Les risques cybernétiques ont aussi pris de l’ampleur depuis quelques années « Il ne s’agit plus de savoir si une attaque va survenir, mais plutôt quand elle se produira, et d’être capable de comprendre comment les secteurs d’activité seront affectés », affirme Jessica Lewis.
Ces événements entraînent des pertes catastrophiques de plus en plus fréquentes, ce qui a un impact négatif sur la rentabilité, ajoute-t-elle.
Dans son rapport du printemps 2025, Quarterly Review, l’Institut d’assurance du Canada rappelle que « les réclamations liées aux intempéries pourraient plus que doubler entre 2020 et 2030, passant de 2,1 à 5 milliards de dollars par an. En 2024, elles ont atteint 9 milliards. »
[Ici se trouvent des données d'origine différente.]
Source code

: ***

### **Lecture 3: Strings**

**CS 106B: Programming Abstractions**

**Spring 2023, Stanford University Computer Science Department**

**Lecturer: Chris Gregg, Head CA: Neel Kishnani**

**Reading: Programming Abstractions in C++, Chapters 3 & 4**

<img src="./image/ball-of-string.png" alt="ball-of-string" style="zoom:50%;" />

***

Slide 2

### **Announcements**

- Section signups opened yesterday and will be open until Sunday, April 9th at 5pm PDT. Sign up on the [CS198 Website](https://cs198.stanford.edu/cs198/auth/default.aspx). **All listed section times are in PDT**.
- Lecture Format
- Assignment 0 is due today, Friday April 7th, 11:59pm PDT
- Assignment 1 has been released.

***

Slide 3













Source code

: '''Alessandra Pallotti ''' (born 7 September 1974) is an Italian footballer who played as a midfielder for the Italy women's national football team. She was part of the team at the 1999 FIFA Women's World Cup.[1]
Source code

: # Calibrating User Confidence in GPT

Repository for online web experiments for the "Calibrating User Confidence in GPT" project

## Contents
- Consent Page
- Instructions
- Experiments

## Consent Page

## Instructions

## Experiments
« La souscription a toujours été davantage un art qu’une science », dit Martin Halek, professeur adjoint en gestion du risque à la Haskayne School of Business de l’Université de Calgary. « Il faut des gens talentueux... et capables d’avoir une vision d’ensemble. [Les souscripteurs] sont en quelque sorte les gardiens des assureurs. Ils évaluent non seulement le prix approprié pour un risque, mais ils constituent également un portefeuille de risques acceptables pour la compagnie d'assurance », ajoute-t-il.
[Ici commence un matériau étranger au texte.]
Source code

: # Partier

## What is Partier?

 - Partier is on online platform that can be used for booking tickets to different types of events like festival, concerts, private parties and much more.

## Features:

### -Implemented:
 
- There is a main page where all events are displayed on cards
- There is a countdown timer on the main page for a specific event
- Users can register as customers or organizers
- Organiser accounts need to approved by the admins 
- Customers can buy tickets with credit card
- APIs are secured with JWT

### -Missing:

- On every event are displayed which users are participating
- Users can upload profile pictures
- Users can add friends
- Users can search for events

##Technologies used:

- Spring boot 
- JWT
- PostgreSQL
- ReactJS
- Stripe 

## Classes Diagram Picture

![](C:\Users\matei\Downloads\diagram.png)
M. Halek souligne que le secteur de l'assurance est très complexe et comporte de nombreux niveaux. Par exemple, une grande partie des activités des assureurs primaires est parfois fortement influencée par leur capacité à accéder aux marchés de la réassurance. Cela peut également avoir une incidence sur la rentabilité. « Par exemple, si l'assureur primaire hésite à couvrir certains risques que les souscripteurs ont acceptés, il peut acheter davantage de réassurance, mais cela a un coût », explique-t-il.
Pour l’instant, la situation n’est pas critique en ce qui concerne la vente d'assurances habitation ou autres par les assureurs, selon sa collègue Anne Kleffner, mais elle est préoccupante. « À mesure que les pertes augmentent, les primes augmentent aussi, ce qui ne réjouit pas les consommateurs », dit-elle.
« Mais la réalité est que si [les assureurs] ne facturent pas suffisamment pour couvrir leurs pertes, alors nous n'aurons plus d'assureurs pour souscrire ces contrats. Je dirais donc que c'est vraiment l'impact le plus significatif que cela a sur leur résultat net global », ajoute la professeure.
Une opportunité pour la relève
Pour Martin Halek, la pénurie actuelle est aussi une occasion pour les diplômés d’écoles de commerce, en gestion du risque et en assurance, car les compétences qui leur sont enseignées sont très recherchées et sont devenues encore plus essentielles à mesure que le secteur est confronté à de nouveaux risques.
« Je pense que le secteur fait certainement de son mieux pour recruter des talents partout où il peut trouver ces compétences. Nous sommes l'un des principaux fournisseurs de ces talents », observe-t-il.
Anne Kleffner abonde dans le même sens. Le secteur de l'assurance a développé « une stratégie de communication très active pour essayer de faire comprendre aux gens que c'est en fait un secteur très intéressant dans lequel travailler », dit-elle.